And the survey says. . .
Ensuring the accuracy, usefulness and orientation of your building and site survey data is essential for a solid foundation
Something my uncle always drilled into me from an early age was: 'If you get it right first time, you'll get it right sooner.' Over time I have come to realise that getting it right in one area can also reap benefits across other areas that depend upon the integrity of the first. In a practical, construction sense there is no better example than the foundations to a structure; get them wrong and the whole building may suffer as a result.
The foundation of any design (the part upon which all decisions are based) is the building and site survey.
Indeed, in the spirit of the 'train hard, fight easy' approach to lowering barriers, I am a great advocate of the motto: 'Survey accurately, design with certainty.' But how can you be sure that your survey is accurate and, moreover, how do you want to receive the survey data so that you can make the best use of it?
From experience on a recent project, I outline below some 'must-have' requirements for any survey tender document. Many may seem obvious, but often it is the obvious things that are overlooked in the search for complex answers to simple problems.
What needs surveying?
The first thing you must decide is what you want surveyed. Naturally, the site and any existing buildings need to be picked up, but the detail required in measuring the existing buildings will depend on what you intend to do with them. If you just require some typical plans and elevations with a couple of cross-sections, a standard two-dimensional survey will be the quickest and cheapest solution. However, if you need greater detail and accuracy from your survey, with detailed sections at close and regular intervals, you may wish to consider a three-dimensional laser survey.
The 3D laser survey will cost substantially more than its regular 2D sibling, due in part to the time taken to collate and interpret the data, and in part to the fact that there are fewer survey companies that have the technology. The benefits of the 3D survey are clear: when it is set up correctly, the entire building can be measured to an accuracy of less than 10mm.
The system works by firing lasers at the fabric of the building and plotting spheres about the size of a large marble in 3D space. Accuracy is determined by the number and spacing of the lasers, and the number and placement of spheres at the point of impact.

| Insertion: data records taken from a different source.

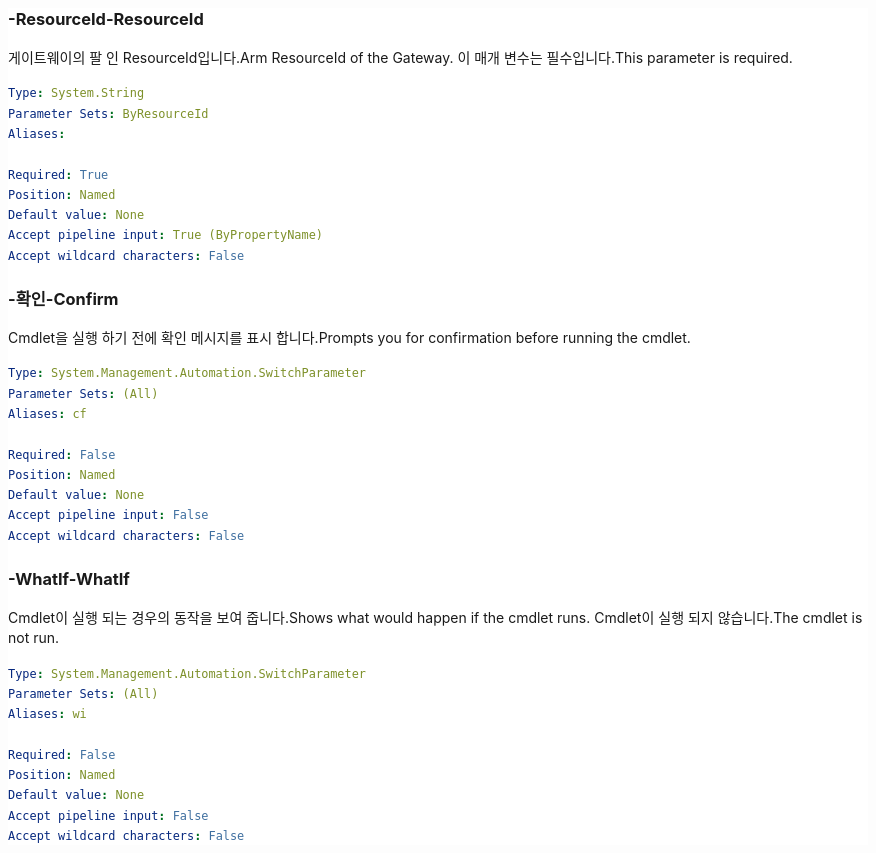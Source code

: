 ### <span data-ttu-id="2f94c-133">-ResourceId</span><span class="sxs-lookup"><span data-stu-id="2f94c-133">-ResourceId</span></span>
<span data-ttu-id="2f94c-134">게이트웨이의 팔 인 ResourceId입니다.</span><span class="sxs-lookup"><span data-stu-id="2f94c-134">Arm ResourceId of the Gateway.</span></span> <span data-ttu-id="2f94c-135">이 매개 변수는 필수입니다.</span><span class="sxs-lookup"><span data-stu-id="2f94c-135">This parameter is required.</span></span>

```yaml
Type: System.String
Parameter Sets: ByResourceId
Aliases:

Required: True
Position: Named
Default value: None
Accept pipeline input: True (ByPropertyName)
Accept wildcard characters: False
```

### <span data-ttu-id="2f94c-136">-확인</span><span class="sxs-lookup"><span data-stu-id="2f94c-136">-Confirm</span></span>
<span data-ttu-id="2f94c-137">Cmdlet을 실행 하기 전에 확인 메시지를 표시 합니다.</span><span class="sxs-lookup"><span data-stu-id="2f94c-137">Prompts you for confirmation before running the cmdlet.</span></span>

```yaml
Type: System.Management.Automation.SwitchParameter
Parameter Sets: (All)
Aliases: cf

Required: False
Position: Named
Default value: None
Accept pipeline input: False
Accept wildcard characters: False
```

### <span data-ttu-id="2f94c-138">-WhatIf</span><span class="sxs-lookup"><span data-stu-id="2f94c-138">-WhatIf</span></span>
<span data-ttu-id="2f94c-139">Cmdlet이 실행 되는 경우의 동작을 보여 줍니다.</span><span class="sxs-lookup"><span data-stu-id="2f94c-139">Shows what would happen if the cmdlet runs.</span></span>
<span data-ttu-id="2f94c-140">Cmdlet이 실행 되지 않습니다.</span><span class="sxs-lookup"><span data-stu-id="2f94c-140">The cmdlet is not run.</span></span>

```yaml
Type: System.Management.Automation.SwitchParameter
Parameter Sets: (All)
Aliases: wi

Required: False
Position: Named
Default value: None
Accept pipeline input: False
Accept wildcard characters: False
```

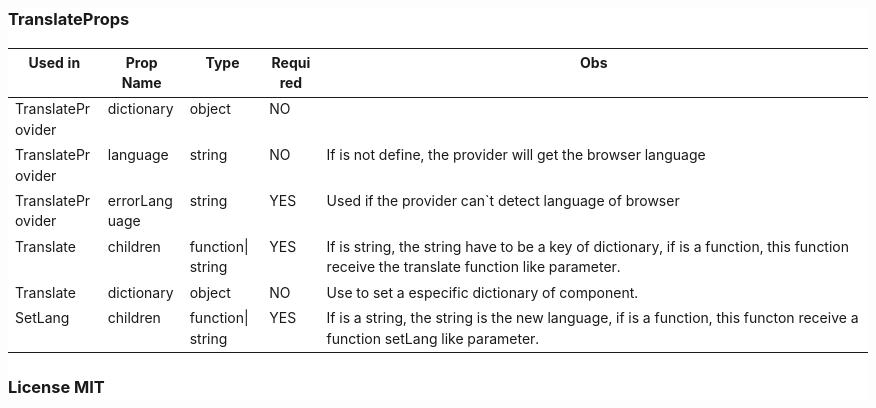 ### TranslateProps

Used in          | Prop Name      | Type                | Required  | Obs
---------------- |----------------| ------------------- | --------- | ---
TranslateProvider|dictionary      | object              | NO        |
TranslateProvider|language        | string              | NO        | If is not define, the provider will get the browser language
TranslateProvider|errorLanguage   | string              | YES       | Used if the provider can`t detect language of browser
Translate        | children       | function\|string    | YES       | If is string, the string have to be a key of dictionary, if is a function, this function receive the translate function like parameter.
Translate        | dictionary     | object              | NO        | Use to set a especific dictionary of component.
SetLang          | children       | function\|string    | YES       | If is a string, the string is the new language, if is a function, this functon receive a function setLang like parameter.

### License MIT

Once the survey is complete the 3D model (looking like the pingpong ball equivalent of a matchstick model) can be 'sliced' at any point to give an accurate representation of a plan or section.Unfortunately, that is not the end of it.
From the slice taken, somebody then has to perform the CAD version of dot-to-dot to link the centres of each sphere with a series of lines to define the section profile. This is not only enormously time consuming but the profile path is also open to interpretation by the dot-joiner.
Receiving the data
Having decided on the survey method, the next step is to inform your surveyor of the desired presentation format and orientation. Most survey companies will present the survey data on an OS grid but, if requested, will re-orient the data to fit a site or building grid. You should also give thought to the elevations and sections being drawn in their 'true' location so that snapping to any point will reveal its X, Y and Z coordinates, giving an accurate floorlevel indicator which can make life much easier later on when you want to add notation to a drawing.
It is also prudent to request that the survey information be returned to you in a number of formats. Naturally AutoCAD DWG is the most widely used CAD-file format and, as such, you will automatically be in line to receive your survey data in that format. But most surveyors will happily provide you with the data in other file formats to suit your needs.
So if you are using ArchiCAD or MicroStation, add the proprietary file format of choice to your tender specification and make sure that you request the correct units of measurement too, otherwise you are likely to receive the data in metres as a default.
You should also consider the structural makeup of the CAD data.
If you have a layer standard, pass it on to the surveyor so that they can draw to your standard. Furthermore, if the area to be surveyed includes many buildings or a single large building with obvious zones, it would be wise to subdivide the CAD data into different model files, each representing a floor level, elevation view or section cut for each different zone. This will make it easier to develop your design for each part without having the constant overhead of large quantities of data on the screen.
Finally, be sure to select a surveyor who has a history of producing accurate and reliable data. If the survey is poor and your design relies upon tight tolerances for prefabricated elements inside the existing building, a surveyor that will go the extra yard to provide more reliable data will give you greater certainty of fit with the design.
Money spent on the foundation of the design is money invested in the design.